At first glance, one might blame the stock market for the dollar selling, as foreign investors hold a larger amount of US stocks than US bonds in nominal terms. But in percentage terms, the footprint of foreign investors in the US bond market is larger than in the stock market.

According to the Bank for International Settlements (BIS), foreign investors own more than $31 trillion of US securities, including $17.6 trillion in stocks and $13.6 trillion in bonds. This accounts for about 18% of the total US stock market, compared with 21% of the US agency and corporate bond market, and a third of the US Treasury bond market.

Analysts at UBS estimate that investors from the euro area account for 25% of the total US stocks held by foreign investors, after net purchases of US stocks in recent years. They argue that this makes the dollar particularly vulnerable if US stocks continue to underperform compared to European and Asian markets.

Delving deeper into the numbers, UBS analysts find that the total net unhedged USD asset holdings of foreign investors are $23.5 trillion. Of this, investors from G10 countries hold $13.4 trillion, including $9.3 trillion in stocks and $4.1 trillion in bonds.

These are very large numbers, and it would not take a large shift to trigger significant cross-border capital flows.

Dollar Index performance over the past six months – Source: Trading Economics

UBS estimates that a 5% reduction in G10 investors’ dollar asset positions would be equivalent to around $670 billion in asset sales. As most G10 countries are in Europe, most of this selling would come from there.

So far, European investors have mainly dumped US stocks, but it’s worth noting that they have also significantly increased their exposure to US bonds in the past decade, especially during 2014-2022 when the European Central Bank’s key interest rates were negative.

According to UBS estimates, investors from the euro area have bought $3.4 trillion in foreign bonds since 2014. So, even a modest rebalancing away from US bonds could have a significant impact on prices.

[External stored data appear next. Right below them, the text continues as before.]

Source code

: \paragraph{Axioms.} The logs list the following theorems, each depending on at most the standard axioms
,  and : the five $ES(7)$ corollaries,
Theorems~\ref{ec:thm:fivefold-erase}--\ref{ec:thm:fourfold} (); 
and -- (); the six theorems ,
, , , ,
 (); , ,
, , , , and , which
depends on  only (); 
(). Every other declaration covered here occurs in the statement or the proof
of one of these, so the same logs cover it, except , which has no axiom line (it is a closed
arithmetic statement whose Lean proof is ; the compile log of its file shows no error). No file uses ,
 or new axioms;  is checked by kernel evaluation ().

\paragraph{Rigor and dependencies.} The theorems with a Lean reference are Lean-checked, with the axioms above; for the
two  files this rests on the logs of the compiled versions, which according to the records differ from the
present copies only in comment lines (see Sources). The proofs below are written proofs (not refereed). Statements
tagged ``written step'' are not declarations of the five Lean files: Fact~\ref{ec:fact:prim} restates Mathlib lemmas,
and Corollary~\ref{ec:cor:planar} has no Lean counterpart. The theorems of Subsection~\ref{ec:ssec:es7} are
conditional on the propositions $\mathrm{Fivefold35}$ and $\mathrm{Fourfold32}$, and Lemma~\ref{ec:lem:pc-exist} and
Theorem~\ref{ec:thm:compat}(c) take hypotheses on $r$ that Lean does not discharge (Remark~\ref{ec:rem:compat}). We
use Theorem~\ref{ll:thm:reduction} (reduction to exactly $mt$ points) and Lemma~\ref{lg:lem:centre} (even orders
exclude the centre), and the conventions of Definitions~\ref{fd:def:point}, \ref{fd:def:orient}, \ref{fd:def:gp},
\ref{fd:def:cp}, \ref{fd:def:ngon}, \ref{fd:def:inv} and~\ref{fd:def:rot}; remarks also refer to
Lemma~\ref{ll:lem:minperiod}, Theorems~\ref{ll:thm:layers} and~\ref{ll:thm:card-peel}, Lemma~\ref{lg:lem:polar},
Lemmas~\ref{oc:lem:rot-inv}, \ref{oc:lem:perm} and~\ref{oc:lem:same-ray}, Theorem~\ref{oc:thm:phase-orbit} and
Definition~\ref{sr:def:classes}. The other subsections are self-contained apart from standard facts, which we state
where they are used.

However, Asian investors seem to have more power in the US bond market, as they own about a third of the US Treasury and agency bonds held by foreigners. That number could be much higher because a large amount of US bonds are held by institutions based in the euro area, the Caribbean, and the UK, which are actually custodians for Asian investors, especially China.

Up to now, there hasn’t been a massive sell-off in US assets, and it’s unlikely that there will be one. But one notable point is that US assets are increasingly being held by private sector investors – a group that has replaced central banks as the main buyers in the US asset market in recent years.

The private sector is typically more price-sensitive than the official sector. This means that these positions may be more prone to selling than in the past, especially if the idea that American exceptionalism is waning takes hold in investors’ minds.